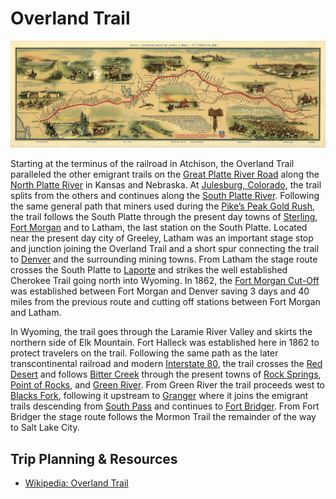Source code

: # Overland Trail

![Map of the 1860 Pony Express Route by William Henry Jackson. The Pony Express helped define the Overland Trail. Illustration: William Henry Jackson, American artist. Text: Howard Roscoe Driggs. Scan: US Library of Congress](1920px-Pony_Express_Map_William_Henry_Jackson.jpg)

Starting at the terminus of the railroad in Atchison, the Overland Trail paralleled the other emigrant trails on the [Great Platte River Road](https://en.wikipedia.org/wiki/Great_Platte_River_Road) along the [North Platte River](https://en.wikipedia.org/wiki/North_Platte_River) in Kansas and Nebraska. At [Julesburg, Colorado](https://en.wikipedia.org/wiki/Julesburg,_Colorado), the trail splits from the others and continues along the [South Platte River](http://en.wikipedia.org/wiki/South_Platte_River). Following the same general path that miners used during the [Pike’s Peak Gold Rush](http://en.wikipedia.org/wiki/Pike%27s_Peak_Gold_Rush), the trail follows the South Platte through the present day towns of [Sterling](http://en.wikipedia.org/wiki/Sterling,_Colorado), [Fort Morgan](http://en.wikipedia.org/wiki/Fort_Morgan,_Colorado) and to Latham, the last station on the South Platte. Located near the present day city of Greeley, Latham was an important stage stop and junction joining the Overland Trail and a short spur connecting the trail to [Denver](http://en.wikipedia.org/wiki/Denver,_Colorado) and the surrounding mining towns. From Latham the stage route crosses the South Platte to [Laporte](http://en.wikipedia.org/wiki/Laporte,_Colorado) and strikes the well established Cherokee Trail going north into Wyoming. In 1862, the [Fort Morgan Cut-Off](http://en.wikipedia.org/wiki/Fort_Morgan_Cut-Off) was established between Fort Morgan and Denver saving 3 days and 40 miles from the previous route and cutting off stations between Fort Morgan and Latham.

In Wyoming, the trail goes through the Laramie River Valley and skirts the northern side of Elk Mountain. Fort Halleck was established here in 1862 to protect travelers on the trail. Following the same path as the later transcontinental railroad and modern [Interstate 80](http://en.wikipedia.org/wiki/Interstate_80), the trail crosses the [Red Desert](http://en.wikipedia.org/wiki/Red_Desert_%28Wyoming%29) and follows [Bitter Creek](http://en.wikipedia.org/wiki/Bitter_Creek_%28Wyoming%29) through the present towns of [Rock Springs](http://en.wikipedia.org/wiki/Rock_Springs,_Wyoming), [Point of Rocks](http://en.wikipedia.org/wiki/Point_of_Rocks,_Wyoming), and [Green River](http://en.wikipedia.org/wiki/Green_River,_Wyoming). From Green River the trail proceeds west to [Blacks Fork](http://en.wikipedia.org/wiki/Blacks_Fork), following it upstream to [Granger](http://en.wikipedia.org/wiki/Granger,_Wyoming) where it joins the emigrant trails descending from [South Pass](http://en.wikipedia.org/wiki/South_Pass) and continues to [Fort Bridger](https://en.wikipedia.org/wiki/Fort_Bridger). From Fort Bridger the stage route follows the Mormon Trail the remainder of the way to Salt Lake City.

## Trip Planning & Resources

* [Wikipedia: Overland Trail](https://en.wikipedia.org/wiki/Overland_Trail)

········

● ACTION ITEM:
What's needed is a word-for-word retyping of the listing, minus its pictures.

● YOUR RESPONSE:
Source code

: # Overland Trail

![Map of the 1860 Pony Express Route by William Henry Jackson. The Pony Express helped define the Overland Trail. Illustration: William Henry Jackson, American artist. Text: Howard Roscoe Driggs. Scan: US Library of Congress](1920px-Pony_Express_Map_William_Henry_Jackson.jpg)

Starting at the terminus of the railroad in Atchison, the Overland Trail paralleled the other emigrant trails on the [Great Platte River Road](https://en.wikipedia.org/wiki/Great_Platte_River_Road) along the [North Platte River](https://en.wikipedia.org/wiki/North_Platte_River) in Kansas and Nebraska. At [Julesburg, Colorado](https://en.wikipedia.org/wiki/Julesburg,_Colorado), the trail splits from the others and continues along the [South Platte River](http://en.wikipedia.org/wiki/South_Platte_River). Following the same general path that miners used during the [Pike’s Peak Gold Rush](http://en.wikipedia.org/wiki/Pike%27s_Peak_Gold_Rush), the trail follows the South Platte through the present day towns of [Sterling](http://en.wikipedia.org/wiki/Sterling,_Colorado), [Fort Morgan](http://en.wikipedia.org/wiki/Fort_Morgan,_Colorado) and to Latham, the last station on the South Platte. Located near the present day city of Greeley, Latham was an important stage stop and junction joining the Overland Trail and a short spur connecting the trail to [Denver](http://en.wikipedia.org/wiki/Denver,_Colorado) and the surrounding mining towns. From Latham the stage route crosses the South Platte to [Laporte](http://en.wikipedia.org/wiki/Laporte,_Colorado) and strikes the well established Cherokee Trail going north into Wyoming. In 1862, the [Fort Morgan Cut-Off](http://en.wikipedia.org/wiki/Fort_Morgan_Cut-Off) was established between Fort Morgan and Denver saving 3 days and 40 miles from the previous route and cutting off stations between Fort Morgan and Latham.

In Wyoming, the trail goes through the Laramie River Valley and skirts the northern side of Elk Mountain. Fort Halleck was established here in 1862 to protect travelers on the trail. Following the same path as the later transcontinental railroad and modern [Interstate 80](http://en.wikipedia.org/wiki/Interstate_80), the trail crosses the [Red Desert](http://en.wikipedia.org/wiki/Red_Desert_%28Wyoming%29) and follows [Bitter Creek](http://en.wikipedia.org/wiki/Bitter_Creek_%28Wyoming%29) through the present towns of [Rock Springs](http://en.wikipedia.org/wiki/Rock_Springs,_Wyoming), [Point of Rocks](http://en.wikipedia.org/wiki/Point_of_Rocks,_Wyoming), and [Green River](http://en.wikipedia.org/wiki/Green_River,_Wyoming). From Green River the trail proceeds west to [Blacks Fork](http://en.wikipedia.org/wiki/Blacks_Fork), following it upstream to [Granger](http://en.wikipedia.org/wiki/Granger,_Wyoming) where it joins the emigrant trails descending from [South Pass](http://en.wikipedia.org/wiki/South_Pass) and continues to [Fort Bridger](https://en.wikipedia.org/wiki/Fort_Bridger). From Fort Bridger the stage route follows the Mormon Trail the remainder of the way to Salt Lake City.

## Trip Planning & Resources

* [Wikipedia: Overland Trail](https://en.wikipedia.org/wiki/Overland_Trail)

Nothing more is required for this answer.